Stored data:
::::

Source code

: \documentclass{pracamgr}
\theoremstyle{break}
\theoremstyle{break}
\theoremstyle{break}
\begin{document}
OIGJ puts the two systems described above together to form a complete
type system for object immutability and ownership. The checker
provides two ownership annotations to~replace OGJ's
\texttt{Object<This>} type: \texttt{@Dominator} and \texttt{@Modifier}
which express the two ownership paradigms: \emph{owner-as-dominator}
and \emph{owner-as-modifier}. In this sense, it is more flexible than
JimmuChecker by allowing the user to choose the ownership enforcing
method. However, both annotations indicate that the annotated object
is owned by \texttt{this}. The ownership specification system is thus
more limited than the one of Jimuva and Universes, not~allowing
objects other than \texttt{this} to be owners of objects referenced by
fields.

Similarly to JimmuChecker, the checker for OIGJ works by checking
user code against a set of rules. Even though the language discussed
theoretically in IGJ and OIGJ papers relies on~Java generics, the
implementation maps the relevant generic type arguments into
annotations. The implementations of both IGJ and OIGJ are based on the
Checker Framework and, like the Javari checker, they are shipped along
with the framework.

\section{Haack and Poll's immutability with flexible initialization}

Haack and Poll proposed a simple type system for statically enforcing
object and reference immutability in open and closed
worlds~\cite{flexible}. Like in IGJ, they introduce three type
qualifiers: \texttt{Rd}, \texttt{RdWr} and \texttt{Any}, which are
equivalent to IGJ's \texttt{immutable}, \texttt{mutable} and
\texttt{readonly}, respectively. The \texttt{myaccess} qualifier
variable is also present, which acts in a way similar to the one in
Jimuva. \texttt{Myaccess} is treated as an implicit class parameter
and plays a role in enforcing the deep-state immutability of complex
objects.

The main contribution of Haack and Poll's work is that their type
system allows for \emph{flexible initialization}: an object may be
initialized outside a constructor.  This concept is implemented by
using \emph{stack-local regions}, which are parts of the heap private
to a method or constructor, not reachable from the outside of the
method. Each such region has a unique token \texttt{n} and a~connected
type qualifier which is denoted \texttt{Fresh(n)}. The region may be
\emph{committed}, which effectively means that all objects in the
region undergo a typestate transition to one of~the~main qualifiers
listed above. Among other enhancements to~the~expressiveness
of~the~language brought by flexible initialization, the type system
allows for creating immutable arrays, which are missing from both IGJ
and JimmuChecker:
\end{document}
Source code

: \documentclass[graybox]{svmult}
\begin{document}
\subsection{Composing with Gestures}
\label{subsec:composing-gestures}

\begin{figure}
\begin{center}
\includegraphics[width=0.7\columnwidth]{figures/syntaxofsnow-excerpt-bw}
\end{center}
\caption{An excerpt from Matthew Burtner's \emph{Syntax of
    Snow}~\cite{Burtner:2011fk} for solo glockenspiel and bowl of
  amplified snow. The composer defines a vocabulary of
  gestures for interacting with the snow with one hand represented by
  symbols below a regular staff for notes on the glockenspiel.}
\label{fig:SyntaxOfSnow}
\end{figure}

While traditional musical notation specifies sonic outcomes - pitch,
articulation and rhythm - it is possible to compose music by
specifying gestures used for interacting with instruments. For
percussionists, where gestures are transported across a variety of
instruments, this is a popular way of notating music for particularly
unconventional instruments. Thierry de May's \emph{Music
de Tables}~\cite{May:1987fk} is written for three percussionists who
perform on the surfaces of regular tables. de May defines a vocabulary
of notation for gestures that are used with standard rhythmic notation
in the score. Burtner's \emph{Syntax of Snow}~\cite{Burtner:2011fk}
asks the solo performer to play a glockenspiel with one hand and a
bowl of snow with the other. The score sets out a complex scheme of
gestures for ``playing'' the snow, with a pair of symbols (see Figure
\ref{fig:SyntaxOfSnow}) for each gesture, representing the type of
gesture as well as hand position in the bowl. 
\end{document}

::::

Within the entries above, work out the number of lines that include the string "used" and give only that.

2